Re: [PATCH v3] i2c: i801: Safely share SMBus with BIOS/ACPI

From: Jean Delvare
Date: Sun Dec 18 2022 - 18:17:23 EST


On Sat, 17 Dec 2022 22:28:25 +0900, Hector Martin wrote:
> On 15/12/2022 23.26, Jean Delvare wrote:
> > Question: why do you check that the first action of ACPI AML is to
> > acquire the hardware lock *only* if that action was attempted while the
> > Linux side was performing a transfer? That event is quite unlikely to
> > happen. Can't we perform that test unconditionally the very first time
> > i801_acpi_io_handler() is called? Unless the i2c-i801 driver gets> initialized in the middle of an ACPI-side SMBus transfer [...]
>
> I wonder if there's some way to close this race?

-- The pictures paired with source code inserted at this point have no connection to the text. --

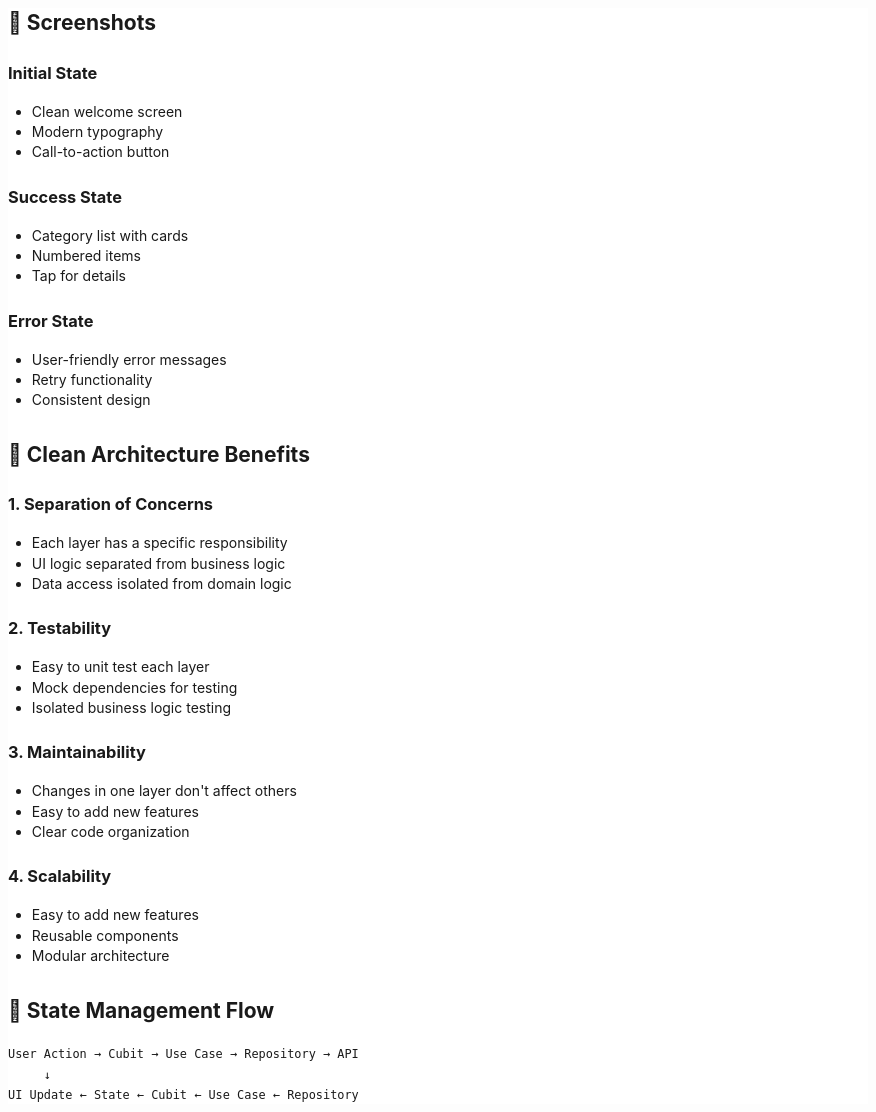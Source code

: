 ## 📱 Screenshots

### Initial State

- Clean welcome screen
- Modern typography
- Call-to-action button

### Success State

- Category list with cards
- Numbered items
- Tap for details

### Error State

- User-friendly error messages
- Retry functionality
- Consistent design

## 🎯 Clean Architecture Benefits

### 1. **Separation of Concerns**

- Each layer has a specific responsibility
- UI logic separated from business logic
- Data access isolated from domain logic

### 2. **Testability**

- Easy to unit test each layer
- Mock dependencies for testing
- Isolated business logic testing

### 3. **Maintainability**

- Changes in one layer don't affect others
- Easy to add new features
- Clear code organization

### 4. **Scalability**

- Easy to add new features
- Reusable components
- Modular architecture

## 🔄 State Management Flow

```
User Action → Cubit → Use Case → Repository → API
     ↓
UI Update ← State ← Cubit ← Use Case ← Repository
```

This doesn't sound all
> that unlikely (consider: ACPI backlight is also a module, device init
> happens in parallel, so we could well end up probing i2c-i801 in the
> middle of an ACPI SMBus transfer more often than you'd expect at boot time).
>
> How about this: instead of checking for the lock access on the *first*
> call to i801_acpi_io_handler, we add an acpi_must_lock flag. This is
> initially false, but it is set on completion of every Linux-side i2c
> transfer, and cleared once we see ACPI take the lock properly. The ACPI
> handler then checks it and expects a lock access if it is true.
>
> So as soon as Linux does an i2c transfer, we expect ACPI to be taking
> the lock next time it touches the hardware, and we know to bail on the
> Linux side in the future if it does not.
>
> * If the i2c driver probes in the middle of a well-behaved ACPI SMBus
> transfer, nothing bad happens, since if we try to do a Linux-side
> transfer it will block on the lock until ACPI is done. Further ACPI
> SMBus transfers after a Linux transfer will pass the locking check.
> * If the driver probes in the middle of a misbehaved ACPI transfer but
> is otherwise idle, nothing happens until the first Linux transfer, then
> the next ACPI access after that will have us bail and disable driver access.
> * If we probe *and* try to make a transfer all in the middle of a
> misbehaved ACPI transfer, then we are going to step on its toes and
> break it, but at least we will notice as soon as the Linux side is done
> (or possibly failed due to the collision) and ACPI tries to touch the
> controller again, so we will get out of its way in the future and
> there's at least a chance it will recover for future accesses.

I see what you want to do and I think it should work.

> Further closing that last edge case to avoid ever conflicting with
> broken ACPI implementations would require some sort of mechanism to know
> whether ACPI AML started running an i2c transfer method before the
> i2c-i801 driver loaded, which might be too intrusive a change to be wrth
> it for such a corner case. Though maybe there's an easy way? If there's
> something like a global AML lock we could just have the probe sequence be:
>
> 1. Register the ACPI IO handler
> 2. Take the AML lock
> 3. Set acpi_must_lock = true
> 4. Release the AML lock
> 5. Finally register the i2c controller
>
> That makes sure we serialize on any ongoing ACPI shenanigans at probe
> time and allows us to truly check that the first access from ACPI after
> that is a lock, before Linux has a chance to do anything itself. But I
> don't know off the top of my head whether there is such a lock.

I don't think there is, but that would be a question for the ACPI list.
Anyway, for it to be useful, it would have a to be a high-level lock
(taken before starting an ACPI-side SMBus transfer, released after the
ACPI-side SMBus transfer has been fully processes). If it is taken for
every I/O, or even if it isn't held while waiting for the transfer to
complete, it won't solve the problem. And I suspect that if such a
high-level lock existed, we would have been using it in the first place
to guarantee exclusive access to the SMBus controller.

The most important thing is to get exclusive access to work properly
for well-behaved ACPI implementations. I know that the Linux driver
hasn't been a good citizen with the hardware lock until you partially
fixed that 1.5 year ago, but I hope that other operating systems did
that earlier, which would have encouraged well-behaved ACPI
implementations. So hopefully misbehaving ACPI implementations aren't
many on recent systems.

--
Jean Delvare
SUSE L3 Support